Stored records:

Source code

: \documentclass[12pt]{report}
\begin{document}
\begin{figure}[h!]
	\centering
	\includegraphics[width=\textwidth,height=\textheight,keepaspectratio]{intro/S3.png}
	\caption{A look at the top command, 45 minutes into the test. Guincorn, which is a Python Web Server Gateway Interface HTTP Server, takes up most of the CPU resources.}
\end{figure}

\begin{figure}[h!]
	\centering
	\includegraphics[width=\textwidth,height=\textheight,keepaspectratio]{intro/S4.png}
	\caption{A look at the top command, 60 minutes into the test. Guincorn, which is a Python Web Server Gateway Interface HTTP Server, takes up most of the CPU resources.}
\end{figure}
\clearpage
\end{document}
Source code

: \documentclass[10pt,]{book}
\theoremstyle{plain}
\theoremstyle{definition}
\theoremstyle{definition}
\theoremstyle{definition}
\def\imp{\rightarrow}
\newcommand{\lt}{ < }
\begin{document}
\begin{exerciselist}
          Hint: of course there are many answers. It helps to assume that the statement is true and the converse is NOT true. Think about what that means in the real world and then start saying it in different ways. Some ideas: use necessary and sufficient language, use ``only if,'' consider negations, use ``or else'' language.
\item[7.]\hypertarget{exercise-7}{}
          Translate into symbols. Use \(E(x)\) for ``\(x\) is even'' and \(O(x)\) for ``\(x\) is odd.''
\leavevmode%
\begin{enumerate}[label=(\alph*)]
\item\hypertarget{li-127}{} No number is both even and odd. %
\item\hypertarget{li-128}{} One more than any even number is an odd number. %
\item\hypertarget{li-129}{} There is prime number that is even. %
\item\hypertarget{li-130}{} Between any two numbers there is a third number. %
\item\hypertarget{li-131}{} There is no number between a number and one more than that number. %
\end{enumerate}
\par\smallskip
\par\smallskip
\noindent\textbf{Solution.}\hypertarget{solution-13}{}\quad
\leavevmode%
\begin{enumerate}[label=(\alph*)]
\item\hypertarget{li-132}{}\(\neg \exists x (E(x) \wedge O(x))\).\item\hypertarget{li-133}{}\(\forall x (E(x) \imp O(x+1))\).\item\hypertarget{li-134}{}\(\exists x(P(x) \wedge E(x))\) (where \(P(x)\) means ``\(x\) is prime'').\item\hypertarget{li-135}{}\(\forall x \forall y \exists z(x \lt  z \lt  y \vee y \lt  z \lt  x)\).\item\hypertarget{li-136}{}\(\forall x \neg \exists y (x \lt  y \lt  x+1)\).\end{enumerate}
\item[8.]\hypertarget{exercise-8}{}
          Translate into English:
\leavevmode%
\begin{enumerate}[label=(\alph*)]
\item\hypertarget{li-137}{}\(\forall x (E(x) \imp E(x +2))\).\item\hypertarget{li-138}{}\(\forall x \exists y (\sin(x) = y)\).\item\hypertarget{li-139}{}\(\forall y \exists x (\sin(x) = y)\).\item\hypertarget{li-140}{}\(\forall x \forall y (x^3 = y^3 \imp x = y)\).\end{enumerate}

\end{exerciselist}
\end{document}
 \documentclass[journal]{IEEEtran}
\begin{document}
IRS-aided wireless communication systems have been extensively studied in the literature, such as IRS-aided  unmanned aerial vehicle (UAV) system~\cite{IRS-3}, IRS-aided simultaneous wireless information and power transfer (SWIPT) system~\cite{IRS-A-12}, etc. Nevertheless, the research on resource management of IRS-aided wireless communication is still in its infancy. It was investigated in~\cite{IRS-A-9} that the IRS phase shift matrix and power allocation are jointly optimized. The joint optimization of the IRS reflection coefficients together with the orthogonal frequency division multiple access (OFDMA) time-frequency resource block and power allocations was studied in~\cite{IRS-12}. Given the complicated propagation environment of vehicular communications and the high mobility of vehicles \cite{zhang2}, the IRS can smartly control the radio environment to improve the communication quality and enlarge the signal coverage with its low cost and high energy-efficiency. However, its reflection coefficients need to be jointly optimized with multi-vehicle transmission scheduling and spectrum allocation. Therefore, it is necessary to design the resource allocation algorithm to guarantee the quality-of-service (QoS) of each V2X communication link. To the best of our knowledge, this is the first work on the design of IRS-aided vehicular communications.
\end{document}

### Required work
Each line above that has the word "HTTP" must be copied.

### Exercise answer
	\caption{A look at the top command, 45 minutes into the test. Guincorn, which is a Python Web Server Gateway Interface HTTP Server, takes up most of the CPU resources.}
	\caption{A look at the top command, 60 minutes into the test. Guincorn, which is a Python Web Server Gateway Interface HTTP Server, takes up most of the CPU resources.}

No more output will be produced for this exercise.